[[ Supplied records open ]]

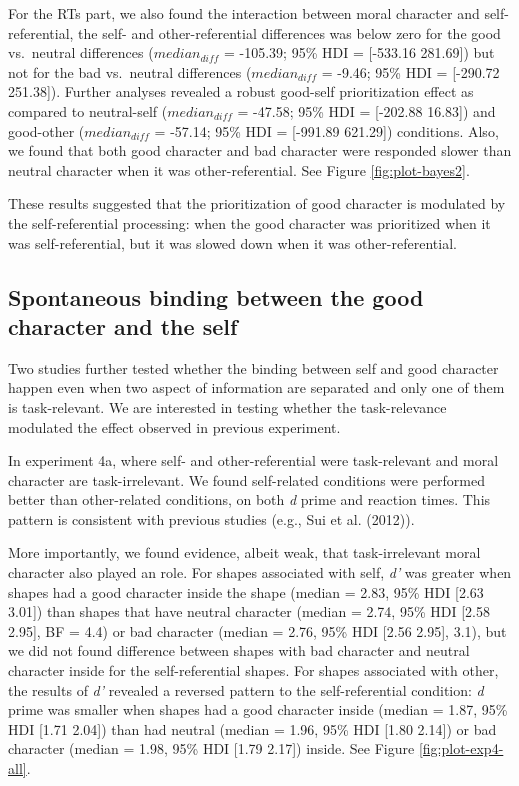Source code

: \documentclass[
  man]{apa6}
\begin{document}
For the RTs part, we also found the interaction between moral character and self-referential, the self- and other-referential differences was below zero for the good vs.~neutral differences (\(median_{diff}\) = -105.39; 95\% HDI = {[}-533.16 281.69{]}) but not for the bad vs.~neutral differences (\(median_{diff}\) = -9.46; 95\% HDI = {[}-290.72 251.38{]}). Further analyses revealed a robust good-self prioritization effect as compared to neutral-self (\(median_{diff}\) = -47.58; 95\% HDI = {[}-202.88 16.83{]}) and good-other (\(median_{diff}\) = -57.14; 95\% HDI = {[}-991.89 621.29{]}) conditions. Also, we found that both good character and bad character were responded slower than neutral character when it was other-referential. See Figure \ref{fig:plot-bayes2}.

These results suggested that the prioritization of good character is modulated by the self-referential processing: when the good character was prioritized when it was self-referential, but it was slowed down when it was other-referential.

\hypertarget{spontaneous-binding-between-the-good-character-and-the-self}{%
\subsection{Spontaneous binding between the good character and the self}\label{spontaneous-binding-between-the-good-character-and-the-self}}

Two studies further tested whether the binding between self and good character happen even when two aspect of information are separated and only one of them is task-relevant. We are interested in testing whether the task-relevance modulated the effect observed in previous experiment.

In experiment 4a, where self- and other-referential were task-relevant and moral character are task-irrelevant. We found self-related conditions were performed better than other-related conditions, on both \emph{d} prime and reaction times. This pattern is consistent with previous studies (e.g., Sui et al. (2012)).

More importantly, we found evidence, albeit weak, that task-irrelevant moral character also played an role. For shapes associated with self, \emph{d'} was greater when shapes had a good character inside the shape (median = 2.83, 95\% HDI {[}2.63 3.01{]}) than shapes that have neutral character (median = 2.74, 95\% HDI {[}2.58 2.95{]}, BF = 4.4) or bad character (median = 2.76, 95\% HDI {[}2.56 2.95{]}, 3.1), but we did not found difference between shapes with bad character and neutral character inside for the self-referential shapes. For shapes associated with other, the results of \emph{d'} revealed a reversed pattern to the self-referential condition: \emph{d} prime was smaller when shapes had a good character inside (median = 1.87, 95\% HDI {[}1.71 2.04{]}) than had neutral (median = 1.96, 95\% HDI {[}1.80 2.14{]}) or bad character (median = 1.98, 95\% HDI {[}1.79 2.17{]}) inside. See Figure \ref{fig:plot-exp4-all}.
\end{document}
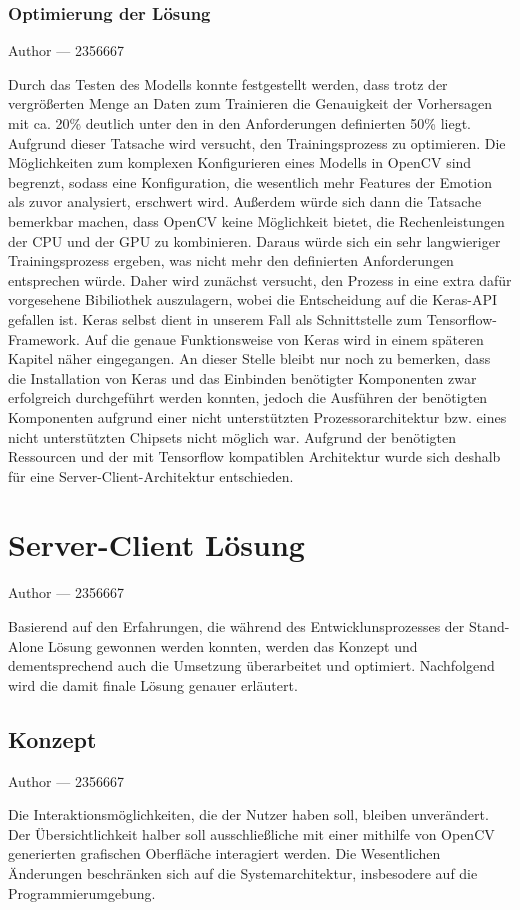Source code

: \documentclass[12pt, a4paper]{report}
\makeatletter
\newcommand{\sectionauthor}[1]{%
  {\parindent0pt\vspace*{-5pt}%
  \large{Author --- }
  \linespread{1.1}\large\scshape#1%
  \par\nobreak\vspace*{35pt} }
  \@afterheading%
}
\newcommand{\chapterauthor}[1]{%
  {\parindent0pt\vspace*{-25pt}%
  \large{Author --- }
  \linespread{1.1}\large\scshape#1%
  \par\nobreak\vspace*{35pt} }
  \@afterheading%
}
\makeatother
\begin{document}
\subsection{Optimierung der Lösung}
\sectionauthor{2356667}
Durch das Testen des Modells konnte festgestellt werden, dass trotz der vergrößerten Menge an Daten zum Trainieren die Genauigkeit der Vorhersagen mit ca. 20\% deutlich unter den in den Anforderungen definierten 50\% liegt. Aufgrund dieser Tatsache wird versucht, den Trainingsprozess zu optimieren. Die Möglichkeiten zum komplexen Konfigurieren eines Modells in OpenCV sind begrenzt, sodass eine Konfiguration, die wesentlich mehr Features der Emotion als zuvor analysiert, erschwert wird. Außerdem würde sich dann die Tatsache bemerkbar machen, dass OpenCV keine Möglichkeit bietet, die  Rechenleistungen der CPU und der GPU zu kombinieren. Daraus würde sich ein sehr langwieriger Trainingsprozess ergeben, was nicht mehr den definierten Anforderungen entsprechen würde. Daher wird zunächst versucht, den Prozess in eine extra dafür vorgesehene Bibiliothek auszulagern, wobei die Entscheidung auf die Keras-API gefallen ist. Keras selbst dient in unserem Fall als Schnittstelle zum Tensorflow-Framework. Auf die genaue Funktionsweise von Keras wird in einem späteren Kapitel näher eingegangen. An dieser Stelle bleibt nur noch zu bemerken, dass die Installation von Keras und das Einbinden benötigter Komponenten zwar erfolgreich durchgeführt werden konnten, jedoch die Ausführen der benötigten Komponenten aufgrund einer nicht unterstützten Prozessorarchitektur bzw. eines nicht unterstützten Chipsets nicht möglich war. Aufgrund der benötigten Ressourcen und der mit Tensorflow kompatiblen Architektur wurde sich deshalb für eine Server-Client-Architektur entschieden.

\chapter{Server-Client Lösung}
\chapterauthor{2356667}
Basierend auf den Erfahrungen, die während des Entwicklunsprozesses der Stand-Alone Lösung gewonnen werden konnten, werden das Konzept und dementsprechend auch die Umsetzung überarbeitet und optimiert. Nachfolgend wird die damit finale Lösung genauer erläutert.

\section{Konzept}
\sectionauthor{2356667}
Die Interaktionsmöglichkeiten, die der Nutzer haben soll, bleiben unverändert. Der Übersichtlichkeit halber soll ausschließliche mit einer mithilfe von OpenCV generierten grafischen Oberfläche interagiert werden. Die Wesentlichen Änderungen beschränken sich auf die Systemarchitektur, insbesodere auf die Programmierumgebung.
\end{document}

[[ Supplied records closed ]]
[[ Supplied records open ]]

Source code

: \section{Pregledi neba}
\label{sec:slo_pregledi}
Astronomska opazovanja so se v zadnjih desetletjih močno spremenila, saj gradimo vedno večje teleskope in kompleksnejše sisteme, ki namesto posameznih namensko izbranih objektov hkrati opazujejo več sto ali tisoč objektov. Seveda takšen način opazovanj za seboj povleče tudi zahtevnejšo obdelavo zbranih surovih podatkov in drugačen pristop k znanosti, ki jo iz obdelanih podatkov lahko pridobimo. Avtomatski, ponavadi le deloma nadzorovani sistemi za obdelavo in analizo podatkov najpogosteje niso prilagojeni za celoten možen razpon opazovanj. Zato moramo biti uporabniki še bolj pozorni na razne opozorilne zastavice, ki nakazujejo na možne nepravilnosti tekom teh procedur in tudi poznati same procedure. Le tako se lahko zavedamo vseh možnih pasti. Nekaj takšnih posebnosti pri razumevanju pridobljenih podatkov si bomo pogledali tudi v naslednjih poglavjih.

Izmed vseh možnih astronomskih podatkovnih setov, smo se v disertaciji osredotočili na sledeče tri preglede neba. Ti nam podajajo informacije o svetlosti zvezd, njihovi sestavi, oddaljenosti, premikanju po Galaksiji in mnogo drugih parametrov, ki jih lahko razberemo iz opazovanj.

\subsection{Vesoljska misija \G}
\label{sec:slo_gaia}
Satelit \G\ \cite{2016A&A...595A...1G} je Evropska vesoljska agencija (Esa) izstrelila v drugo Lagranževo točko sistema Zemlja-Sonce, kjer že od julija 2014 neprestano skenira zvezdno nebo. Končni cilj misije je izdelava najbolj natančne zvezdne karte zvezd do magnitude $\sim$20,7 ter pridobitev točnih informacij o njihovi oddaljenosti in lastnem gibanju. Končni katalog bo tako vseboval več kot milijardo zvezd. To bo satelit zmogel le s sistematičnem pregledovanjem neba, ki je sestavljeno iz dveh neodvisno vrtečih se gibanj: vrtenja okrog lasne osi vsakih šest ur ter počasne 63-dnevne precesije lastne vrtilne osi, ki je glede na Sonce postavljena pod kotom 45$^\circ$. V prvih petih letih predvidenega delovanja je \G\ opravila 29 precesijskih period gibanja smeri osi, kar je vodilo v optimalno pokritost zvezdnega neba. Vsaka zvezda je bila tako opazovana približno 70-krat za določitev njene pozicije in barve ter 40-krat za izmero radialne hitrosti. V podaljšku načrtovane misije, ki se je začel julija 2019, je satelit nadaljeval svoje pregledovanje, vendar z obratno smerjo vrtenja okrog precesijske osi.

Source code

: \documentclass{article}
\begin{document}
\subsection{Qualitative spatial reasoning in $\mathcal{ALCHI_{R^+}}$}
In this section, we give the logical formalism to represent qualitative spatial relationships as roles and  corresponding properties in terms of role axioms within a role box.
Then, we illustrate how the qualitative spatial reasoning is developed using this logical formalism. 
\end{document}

[[ Supplied records closed ]]

= Work item =
Copy the lines from the entries above in which the word "reasoning" appears.

= Answer section =
\subsection{Qualitative spatial reasoning in $\mathcal{ALCHI_{R^+}}$}
Then, we illustrate how the qualitative spatial reasoning is developed using this logical formalism. 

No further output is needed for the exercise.